Look through the records that follow. Copy every line containing the word "backendPrefs".

(Dataset entries)
__________

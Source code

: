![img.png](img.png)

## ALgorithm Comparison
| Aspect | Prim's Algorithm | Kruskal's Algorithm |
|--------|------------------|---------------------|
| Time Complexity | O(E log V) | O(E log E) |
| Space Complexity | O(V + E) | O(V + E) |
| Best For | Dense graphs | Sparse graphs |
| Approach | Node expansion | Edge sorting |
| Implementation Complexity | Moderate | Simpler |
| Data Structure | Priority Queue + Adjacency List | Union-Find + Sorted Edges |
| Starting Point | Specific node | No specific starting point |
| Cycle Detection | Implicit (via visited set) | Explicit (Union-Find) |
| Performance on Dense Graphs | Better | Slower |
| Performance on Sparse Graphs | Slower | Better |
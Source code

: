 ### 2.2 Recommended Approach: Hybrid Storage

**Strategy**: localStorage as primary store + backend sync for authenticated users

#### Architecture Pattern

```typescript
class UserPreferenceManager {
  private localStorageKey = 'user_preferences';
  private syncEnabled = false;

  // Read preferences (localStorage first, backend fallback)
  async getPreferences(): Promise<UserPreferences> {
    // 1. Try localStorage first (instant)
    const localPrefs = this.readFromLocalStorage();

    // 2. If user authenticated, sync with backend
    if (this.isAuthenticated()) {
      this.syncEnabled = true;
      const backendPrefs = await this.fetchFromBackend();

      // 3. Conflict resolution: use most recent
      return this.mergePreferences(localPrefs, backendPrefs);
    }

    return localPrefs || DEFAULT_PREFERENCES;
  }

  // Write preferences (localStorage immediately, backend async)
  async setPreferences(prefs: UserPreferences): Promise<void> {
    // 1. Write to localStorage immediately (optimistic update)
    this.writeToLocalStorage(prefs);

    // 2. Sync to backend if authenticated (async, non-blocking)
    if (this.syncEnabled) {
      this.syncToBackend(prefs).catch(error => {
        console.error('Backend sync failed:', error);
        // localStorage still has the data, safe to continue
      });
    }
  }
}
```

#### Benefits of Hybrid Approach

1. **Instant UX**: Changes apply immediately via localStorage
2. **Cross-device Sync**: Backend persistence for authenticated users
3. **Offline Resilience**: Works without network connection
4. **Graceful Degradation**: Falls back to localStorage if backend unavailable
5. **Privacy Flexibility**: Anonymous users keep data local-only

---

__________

#### RESPONSE TO THE TASK
      const backendPrefs = await this.fetchFromBackend();
      return this.mergePreferences(localPrefs, backendPrefs);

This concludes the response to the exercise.